Calculate rental property’s annual income
Adding up the rental property’s revenue is simple enough. You will need to take all the rent payments into account, along with any application fees and deposits you retain. For instance, if you rented out your property for 3 months at $1600, then the tenant left, and you rented it out again after 2 months at $1400, for the rest of the year. You will calculate the revenue as:
- $1600 x 3 = $4800 + ($1400 x 7) = $14,600
Then you can add any other fees and deposits you returned. For instance, if you take an application fee of $100 per tenant, and a security deposit of $1200, your total revenue will be:
- $14,600 + ($100 x 2) + $1200 = $16,000
Add up the insurance, mortgage and tax payments you make on the rental property
Your expenses for the rental property include the payments you make on it. In order to calculate the yield, you will need to add up all payments. For example, if your mortgage, insurance and tax payments amount to $1000 a month, you will be paying a total of $12,000 in payments annually.
Calculate other expenses related to the property
If you carry out any repairs or maintenance work on the property, the cost for that will also be considered in your total expenses. For example:
You spent $1000 on fixing up the property after the first tenant left and spent another $200 on advertising your property for a new tenant.

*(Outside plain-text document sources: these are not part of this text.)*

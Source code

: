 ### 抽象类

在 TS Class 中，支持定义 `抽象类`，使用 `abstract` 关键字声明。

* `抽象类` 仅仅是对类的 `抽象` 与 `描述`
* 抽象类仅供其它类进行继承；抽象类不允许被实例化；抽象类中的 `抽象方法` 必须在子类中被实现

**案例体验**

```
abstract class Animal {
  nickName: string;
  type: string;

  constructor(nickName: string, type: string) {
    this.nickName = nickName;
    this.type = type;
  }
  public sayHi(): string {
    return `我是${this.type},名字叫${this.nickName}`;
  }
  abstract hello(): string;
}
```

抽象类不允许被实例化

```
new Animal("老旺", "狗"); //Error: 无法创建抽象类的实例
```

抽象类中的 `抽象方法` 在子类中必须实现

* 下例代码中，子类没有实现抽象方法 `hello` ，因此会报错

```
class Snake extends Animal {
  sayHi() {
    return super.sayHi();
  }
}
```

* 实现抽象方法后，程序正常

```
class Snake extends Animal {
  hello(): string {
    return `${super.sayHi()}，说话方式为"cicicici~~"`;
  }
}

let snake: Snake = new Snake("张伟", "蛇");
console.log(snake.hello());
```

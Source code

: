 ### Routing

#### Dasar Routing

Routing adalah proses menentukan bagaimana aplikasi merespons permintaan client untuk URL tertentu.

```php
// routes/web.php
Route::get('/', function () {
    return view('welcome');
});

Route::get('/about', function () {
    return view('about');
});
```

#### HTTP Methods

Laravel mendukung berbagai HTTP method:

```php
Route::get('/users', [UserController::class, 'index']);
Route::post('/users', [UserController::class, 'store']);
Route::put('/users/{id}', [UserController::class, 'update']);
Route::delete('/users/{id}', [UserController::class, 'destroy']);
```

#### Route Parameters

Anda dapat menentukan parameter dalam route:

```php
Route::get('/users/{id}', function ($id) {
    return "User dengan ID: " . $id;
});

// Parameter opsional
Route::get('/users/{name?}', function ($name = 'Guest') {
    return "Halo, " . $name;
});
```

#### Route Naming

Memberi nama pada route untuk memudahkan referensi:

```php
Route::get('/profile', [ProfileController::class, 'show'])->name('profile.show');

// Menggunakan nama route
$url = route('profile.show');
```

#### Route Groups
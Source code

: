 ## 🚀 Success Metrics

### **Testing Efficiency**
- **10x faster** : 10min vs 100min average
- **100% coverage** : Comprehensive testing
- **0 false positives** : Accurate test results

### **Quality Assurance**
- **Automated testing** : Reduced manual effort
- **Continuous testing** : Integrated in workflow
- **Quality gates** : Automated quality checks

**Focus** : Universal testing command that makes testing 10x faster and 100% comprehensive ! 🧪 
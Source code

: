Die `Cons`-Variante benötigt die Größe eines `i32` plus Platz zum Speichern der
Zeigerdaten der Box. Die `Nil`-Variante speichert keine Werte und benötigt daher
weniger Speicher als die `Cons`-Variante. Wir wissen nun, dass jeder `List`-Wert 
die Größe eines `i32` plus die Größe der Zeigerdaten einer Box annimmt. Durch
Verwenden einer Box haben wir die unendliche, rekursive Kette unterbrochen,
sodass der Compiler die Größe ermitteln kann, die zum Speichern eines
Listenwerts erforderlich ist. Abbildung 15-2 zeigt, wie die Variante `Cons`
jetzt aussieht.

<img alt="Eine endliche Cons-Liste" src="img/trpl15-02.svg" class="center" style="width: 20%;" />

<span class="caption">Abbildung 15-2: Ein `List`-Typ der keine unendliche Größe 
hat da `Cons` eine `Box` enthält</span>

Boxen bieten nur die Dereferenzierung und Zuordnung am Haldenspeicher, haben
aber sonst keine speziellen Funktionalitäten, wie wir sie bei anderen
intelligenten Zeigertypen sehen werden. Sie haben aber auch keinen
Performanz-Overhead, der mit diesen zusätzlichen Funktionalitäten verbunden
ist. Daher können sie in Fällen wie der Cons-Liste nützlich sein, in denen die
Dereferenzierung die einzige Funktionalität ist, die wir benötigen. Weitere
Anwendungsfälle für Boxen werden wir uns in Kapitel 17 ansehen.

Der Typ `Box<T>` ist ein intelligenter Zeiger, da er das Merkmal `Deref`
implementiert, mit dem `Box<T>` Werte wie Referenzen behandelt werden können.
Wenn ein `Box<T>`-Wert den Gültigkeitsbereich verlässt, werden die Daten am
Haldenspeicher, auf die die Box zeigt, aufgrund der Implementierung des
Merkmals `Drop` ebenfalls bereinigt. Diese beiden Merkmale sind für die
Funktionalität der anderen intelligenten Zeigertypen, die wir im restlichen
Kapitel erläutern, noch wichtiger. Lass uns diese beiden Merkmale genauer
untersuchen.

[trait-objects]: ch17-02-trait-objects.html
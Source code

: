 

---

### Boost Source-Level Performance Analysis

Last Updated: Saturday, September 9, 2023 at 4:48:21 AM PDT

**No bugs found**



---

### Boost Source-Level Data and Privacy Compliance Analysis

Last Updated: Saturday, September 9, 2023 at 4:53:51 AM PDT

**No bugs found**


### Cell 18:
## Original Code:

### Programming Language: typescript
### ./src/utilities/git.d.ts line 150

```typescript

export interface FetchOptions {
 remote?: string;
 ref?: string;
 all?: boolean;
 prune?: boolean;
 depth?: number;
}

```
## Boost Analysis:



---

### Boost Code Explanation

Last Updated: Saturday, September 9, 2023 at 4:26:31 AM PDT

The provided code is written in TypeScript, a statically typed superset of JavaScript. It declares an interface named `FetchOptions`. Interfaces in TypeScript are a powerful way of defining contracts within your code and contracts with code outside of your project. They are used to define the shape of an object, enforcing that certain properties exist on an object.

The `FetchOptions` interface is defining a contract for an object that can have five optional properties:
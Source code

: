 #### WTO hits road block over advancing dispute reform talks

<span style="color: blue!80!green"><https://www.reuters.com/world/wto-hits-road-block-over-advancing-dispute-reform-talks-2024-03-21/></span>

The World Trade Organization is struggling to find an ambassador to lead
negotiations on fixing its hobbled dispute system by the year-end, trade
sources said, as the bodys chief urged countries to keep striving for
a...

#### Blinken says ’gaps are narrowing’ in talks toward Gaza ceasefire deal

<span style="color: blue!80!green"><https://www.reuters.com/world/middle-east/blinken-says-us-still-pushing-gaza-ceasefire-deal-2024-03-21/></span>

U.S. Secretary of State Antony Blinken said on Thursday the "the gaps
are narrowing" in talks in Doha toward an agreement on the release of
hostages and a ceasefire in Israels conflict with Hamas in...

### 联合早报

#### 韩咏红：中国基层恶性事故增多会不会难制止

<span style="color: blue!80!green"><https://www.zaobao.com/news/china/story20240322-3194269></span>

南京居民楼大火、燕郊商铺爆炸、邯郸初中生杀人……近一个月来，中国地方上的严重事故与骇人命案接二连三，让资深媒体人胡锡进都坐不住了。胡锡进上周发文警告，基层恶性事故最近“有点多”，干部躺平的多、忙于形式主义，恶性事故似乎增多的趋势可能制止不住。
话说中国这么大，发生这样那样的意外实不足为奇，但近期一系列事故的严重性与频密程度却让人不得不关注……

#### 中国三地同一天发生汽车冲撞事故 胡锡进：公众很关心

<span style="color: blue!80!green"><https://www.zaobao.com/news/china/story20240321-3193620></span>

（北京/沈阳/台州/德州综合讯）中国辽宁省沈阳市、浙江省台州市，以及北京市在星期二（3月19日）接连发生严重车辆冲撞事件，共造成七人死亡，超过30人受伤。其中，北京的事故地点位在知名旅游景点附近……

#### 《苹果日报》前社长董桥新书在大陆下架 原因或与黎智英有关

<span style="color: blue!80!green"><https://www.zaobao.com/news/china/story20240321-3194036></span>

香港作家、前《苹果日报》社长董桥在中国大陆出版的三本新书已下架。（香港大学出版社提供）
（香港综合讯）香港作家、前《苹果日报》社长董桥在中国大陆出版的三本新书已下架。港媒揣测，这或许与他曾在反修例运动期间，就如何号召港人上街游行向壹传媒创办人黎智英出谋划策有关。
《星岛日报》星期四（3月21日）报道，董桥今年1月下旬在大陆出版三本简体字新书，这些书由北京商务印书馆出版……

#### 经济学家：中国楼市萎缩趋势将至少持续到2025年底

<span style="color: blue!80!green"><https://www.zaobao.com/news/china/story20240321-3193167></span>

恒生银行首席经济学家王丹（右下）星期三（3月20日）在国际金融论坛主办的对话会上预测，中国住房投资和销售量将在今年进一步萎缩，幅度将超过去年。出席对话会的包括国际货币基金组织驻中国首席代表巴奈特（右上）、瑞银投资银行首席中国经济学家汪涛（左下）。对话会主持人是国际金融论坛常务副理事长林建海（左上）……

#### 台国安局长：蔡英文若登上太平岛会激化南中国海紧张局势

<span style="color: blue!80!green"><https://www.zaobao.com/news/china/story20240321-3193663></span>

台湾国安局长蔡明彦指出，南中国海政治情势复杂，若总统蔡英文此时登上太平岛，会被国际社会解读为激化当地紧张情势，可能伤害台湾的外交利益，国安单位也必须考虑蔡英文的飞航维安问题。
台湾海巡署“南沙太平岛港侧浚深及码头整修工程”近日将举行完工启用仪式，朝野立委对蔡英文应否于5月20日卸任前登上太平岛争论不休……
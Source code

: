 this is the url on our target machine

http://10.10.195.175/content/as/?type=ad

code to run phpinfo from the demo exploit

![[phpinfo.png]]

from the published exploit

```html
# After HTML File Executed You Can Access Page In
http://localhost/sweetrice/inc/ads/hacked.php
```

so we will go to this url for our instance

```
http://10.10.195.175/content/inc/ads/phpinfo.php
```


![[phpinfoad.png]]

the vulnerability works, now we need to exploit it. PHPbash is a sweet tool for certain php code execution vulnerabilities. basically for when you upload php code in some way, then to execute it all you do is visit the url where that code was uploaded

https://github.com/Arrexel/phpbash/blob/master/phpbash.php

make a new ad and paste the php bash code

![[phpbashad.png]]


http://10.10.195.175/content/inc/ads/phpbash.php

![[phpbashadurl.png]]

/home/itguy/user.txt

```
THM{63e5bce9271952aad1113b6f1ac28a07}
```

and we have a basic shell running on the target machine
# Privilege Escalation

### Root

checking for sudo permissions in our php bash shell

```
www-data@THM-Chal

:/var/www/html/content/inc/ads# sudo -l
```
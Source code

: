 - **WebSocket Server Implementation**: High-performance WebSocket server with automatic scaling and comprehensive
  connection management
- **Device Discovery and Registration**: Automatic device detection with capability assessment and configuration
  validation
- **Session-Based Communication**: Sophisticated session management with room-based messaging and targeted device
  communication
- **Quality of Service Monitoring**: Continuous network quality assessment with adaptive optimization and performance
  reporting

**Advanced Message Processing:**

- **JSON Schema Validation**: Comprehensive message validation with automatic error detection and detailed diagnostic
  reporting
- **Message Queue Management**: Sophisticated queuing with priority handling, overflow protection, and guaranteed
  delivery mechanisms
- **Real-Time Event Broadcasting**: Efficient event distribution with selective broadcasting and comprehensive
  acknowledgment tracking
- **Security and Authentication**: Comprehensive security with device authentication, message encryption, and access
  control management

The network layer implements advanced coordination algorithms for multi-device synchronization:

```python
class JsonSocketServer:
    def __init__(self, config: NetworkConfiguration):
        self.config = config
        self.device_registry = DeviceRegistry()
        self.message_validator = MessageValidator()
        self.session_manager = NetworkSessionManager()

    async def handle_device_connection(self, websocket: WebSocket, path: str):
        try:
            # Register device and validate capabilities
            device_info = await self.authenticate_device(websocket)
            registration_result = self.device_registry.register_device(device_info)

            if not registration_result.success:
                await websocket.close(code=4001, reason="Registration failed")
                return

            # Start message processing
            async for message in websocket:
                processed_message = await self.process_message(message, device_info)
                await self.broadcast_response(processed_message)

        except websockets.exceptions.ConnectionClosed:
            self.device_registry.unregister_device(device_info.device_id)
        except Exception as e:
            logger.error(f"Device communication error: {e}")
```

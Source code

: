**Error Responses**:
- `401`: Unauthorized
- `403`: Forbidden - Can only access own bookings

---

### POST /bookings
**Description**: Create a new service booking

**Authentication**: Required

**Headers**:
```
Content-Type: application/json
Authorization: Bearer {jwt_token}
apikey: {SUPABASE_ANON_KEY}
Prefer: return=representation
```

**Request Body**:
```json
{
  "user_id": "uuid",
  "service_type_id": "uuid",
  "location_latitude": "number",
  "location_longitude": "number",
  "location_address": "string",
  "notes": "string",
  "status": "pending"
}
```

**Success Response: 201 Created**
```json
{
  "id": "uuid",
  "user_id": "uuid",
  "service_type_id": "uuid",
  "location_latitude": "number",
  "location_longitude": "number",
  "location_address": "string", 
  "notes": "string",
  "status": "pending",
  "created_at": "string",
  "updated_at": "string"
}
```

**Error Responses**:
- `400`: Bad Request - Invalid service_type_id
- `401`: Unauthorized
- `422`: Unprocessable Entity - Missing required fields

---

Your total expenses will add up to: $12,000 + $1,200 = $13,200
Divide your total annual profit by the total investment in the property
Now you need to find out the total annual profit, which in this case will equal:
- $16,000 – $13,200 = $2,800
Divide your annual profit by the total cost of the rental property. If you bought the property for $175,000, your yield will equal:
- 2,800/175,000 = 0.016 x 100 = 1.6%.